Approximate nearest neighbor (ANN) search in high-dimensional metric spaces is a fundamental problem with many applications. Over the past decade, proximity graph (PG)-based indexes have demonstrated superior empirical performance over alternatives. However, these methods often lack theoretical guarantees regarding the quality of query results, especially in the worst-case scenarios. In this paper, we introduce the α-convergent graph (α-CG), a new PG structure that employs a carefully designed edge pruning rule. This rule eliminates candidate neighbors for each data point p by applying the shifted-scaled triangle inequalities among p, its existing out-neighbors, and new candidates. If the distance between the query point q and its exact nearest neighbor v* is at most τ for some constant τ > 0, our α-CG finds the exact nearest neighbor in poly-logarithmic time, assuming bounded intrinsic dimensionality for the dataset; otherwise, it can find an ANN in the same time.
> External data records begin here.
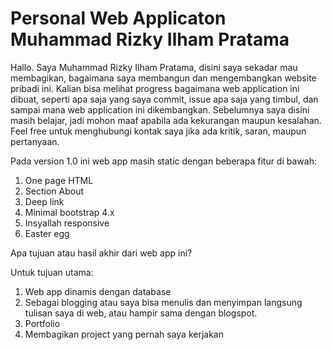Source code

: # Personal Web Applicaton Muhammad Rizky Ilham Pratama

Hallo. Saya Muhammad Rizky Ilham Pratama, disini saya sekadar mau membagikan, bagaimana saya membangun dan mengembangkan website pribadi ini. Kalian bisa melihat progress bagaimana web application ini dibuat, seperti apa saja yang saya commit, issue apa saja yang timbul, dan sampai mana web application ini dikembangkan. Sebelumnya saya disini masih belajar, jadi mohon maaf apabila ada kekurangan maupun kesalahan. Feel free untuk menghubungi kontak saya jika ada kritik, saran, maupun pertanyaan.

Pada version 1.0 ini web app masih static dengan beberapa fitur di bawah:
1. One page HTML
2. Section About
3. Deep link
4. Minimal bootstrap 4.x
5. Insyallah responsive
6. Easter egg

Apa tujuan atau hasil akhir dari web app ini?

Untuk tujuan utama:
1. Web app dinamis dengan database
2. Sebagai blogging atau saya bisa menulis dan menyimpan langsung tulisan saya di web, atau hampir sama dengan blogspot.
3. Portfolio
4. Membagikan project yang pernah saya kerjakan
To enhance scalability, we develop the α-convergent neighborhood graph (α-CNG), a practical variant that applies the pruning rule locally within each point's neighbors. We also introduce optimizations to reduce the index construction time. Experimental results show that our α-CNG outperforms existing PGs on real-world datasets. For most datasets, α-CNG can reduce the number of distance computations and search steps by over 15% and 45%, respectively, when compared with the best-performing baseline.

翻译：高维度量空间中的近似最近邻搜索是一个具有广泛应用的基础性问题。在过去十年中，基于邻近图的索引方法在实证性能上展现出优于其他方法的优势。然而，这些方法通常缺乏关于查询结果质量的理论保证，尤其是在最坏情况下。本文提出α-收敛图，一种采用精心设计的边剪枝规则的新型邻近图结构。该规则通过应用数据点p、其现有出边邻居以及新候选点之间的平移缩放三角不等式，为每个数据点p消除候选邻居。若查询点q与其精确最近邻v*之间的距离对于某个常数τ > 0满足dist(q, v*) ≤ τ，则在假设数据集具有有限本征维度的前提下，我们的α-CG可在多对数时间内找到精确最近邻；否则，它能在相同时间内找到一个近似最近邻。为提升可扩展性，我们开发了α-收敛邻域图，这是一种在局部邻域内应用剪枝规则的实用变体。我们还引入了优化技术以减少索引构建时间。实验结果表明，我们的α-CNG在真实数据集上优于现有邻近图方法。对于大多数数据集，与性能最佳的基线方法相比，α-CNG可将距离计算次数和搜索步骤数分别减少超过15%和45%。